Karla Suárez was born in Cuba in 1969.
She grew up in Havana, where she ended up studying Electronic Engineering, without leaving aside her interest for literature.
It can be said that the beginning of her career as a writer was the publication of some of her short stories in several anthologies and magazines. The tale Aniversario (t: Anniversary) was adapted for the stage in 1996.
Her first collection, Espuma (t: Foam) was published three years later, and two of its short stories were made into TV scripts for Cuban television.
Her debut novel Silencios (t: Silence) won the Spanish award Lengua de Trapo in 1999 and has been translated into French, Portuguese, Italian, German and Slovak.
Her second short stories' collection, Carroza para actores (t: Carriage for actors), was published in 2001.

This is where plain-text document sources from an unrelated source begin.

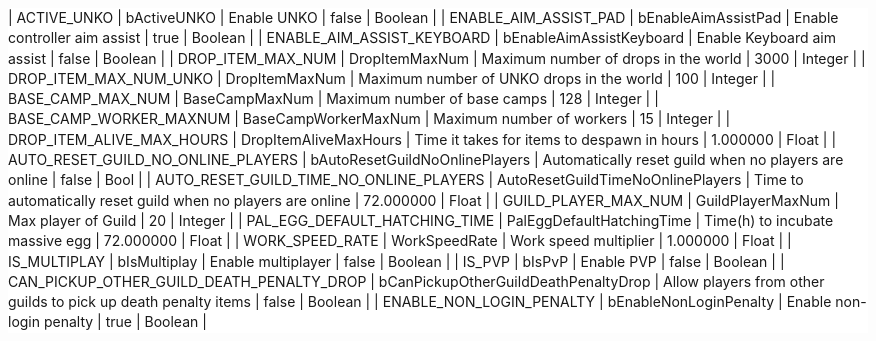 | ACTIVE_UNKO                               | bActiveUNKO                                                        | Enable UNKO                                                                                                                                                       | false                                                  | Boolean       |
| ENABLE_AIM_ASSIST_PAD                     | bEnableAimAssistPad                                                | Enable controller aim assist                                                                                                                                      | true                                                   | Boolean       |
| ENABLE_AIM_ASSIST_KEYBOARD                | bEnableAimAssistKeyboard                                           | Enable Keyboard aim assist                                                                                                                                        | false                                                  | Boolean       |
| DROP_ITEM_MAX_NUM                         | DropItemMaxNum                                                     | Maximum number of drops in the world                                                                                                                              | 3000                                                   | Integer       |
| DROP_ITEM_MAX_NUM_UNKO                    | DropItemMaxNum                                                     | Maximum number of UNKO drops in the world                                                                                                                         | 100                                                    | Integer       |
| BASE_CAMP_MAX_NUM                         | BaseCampMaxNum                                                     | Maximum number of base camps                                                                                                                                      | 128                                                    | Integer       |
| BASE_CAMP_WORKER_MAXNUM                   | BaseCampWorkerMaxNum                                               | Maximum number of workers                                                                                                                                         | 15                                                     | Integer       |
| DROP_ITEM_ALIVE_MAX_HOURS                 | DropItemAliveMaxHours                                              | Time it takes for items to despawn in hours                                                                                                                       | 1.000000                                               | Float         |
| AUTO_RESET_GUILD_NO_ONLINE_PLAYERS        | bAutoResetGuildNoOnlinePlayers                                     | Automatically reset guild when no players are online                                                                                                              | false                                                  | Bool          |
| AUTO_RESET_GUILD_TIME_NO_ONLINE_PLAYERS   | AutoResetGuildTimeNoOnlinePlayers                                  | Time to automatically reset guild when no players are online                                                                                                      | 72.000000                                              | Float         |
| GUILD_PLAYER_MAX_NUM                      | GuildPlayerMaxNum                                                  | Max player of Guild                                                                                                                                               | 20                                                     | Integer       |
| PAL_EGG_DEFAULT_HATCHING_TIME             | PalEggDefaultHatchingTime                                          | Time(h) to incubate massive egg                                                                                                                                   | 72.000000                                              | Float         |
| WORK_SPEED_RATE                           | WorkSpeedRate                                                      | Work speed multiplier                                                                                                                                             | 1.000000                                               | Float         |
| IS_MULTIPLAY                              | bIsMultiplay                                                       | Enable multiplayer                                                                                                                                                | false                                                  | Boolean       |
| IS_PVP                                    | bIsPvP                                                             | Enable PVP                                                                                                                                                        | false                                                  | Boolean       |
| CAN_PICKUP_OTHER_GUILD_DEATH_PENALTY_DROP | bCanPickupOtherGuildDeathPenaltyDrop                               | Allow players from other guilds to pick up death penalty items                                                                                                    | false                                                  | Boolean       |
| ENABLE_NON_LOGIN_PENALTY                  | bEnableNonLoginPenalty                                             | Enable non-login penalty                                                                                                                                          | true                                                   | Boolean       |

Her second novel, La viajera (t: The traveller; 2005) has been translated into French, Portuguese and Italian.
She also wrote the stories for two books of photos collections, published in 2007: Cuba les chemins du hasard (t: Cuba, The Paths of Chance), with the Italian photographer Francesco Gattoni and Grietas en las paredes (t: Cracks), with the Luxembourgois photographer Yvon Lambert.
She got scholarships in Cuba (Razón de Ser) and France (Centre National du Livre, Paris; Maison des Ecrivains Etragers et Traducteurs, Saint-Nazaire; Agence Régionale pour l'Écrit et le Livre en Aquitanie, Bordeaux; and Clermont Communauté, Clermont-Ferrand).
In 2003, she won the Italian award for international short stories I colori delle Donne and in both 2006 and 2007 was a member of the jury for the International Literature (Short Stories) Award Juan Rulfo, sponsored by Radio France International in Paris.
In 2007, the Hay Festival and the organizers of the Bogotá World Book Capital selected Karla Suárez as one of the 39 highest profile Latin American writers under the age of 39.

In 2010 her novel Silencios was adapted for the stage in France.
Her latest novel Habana, año cero (t: Havana, year zero) won in 2012 the France Prize Carbet de la Caraïbe et du Tout-monde and the France Prize of the Insular book.
After five years in Rome, and six years in Paris, she now lives in Lisbon since 2010 where she coordinates the Reading Club of Lisbon Institute Cervantes.
There she keeps on working as a freelance computer specialist as well as an author and a teacher of Creative Writing. In addition, she has written for Spanish newspaper El País and currently she write for the Mexican newspaper El informador.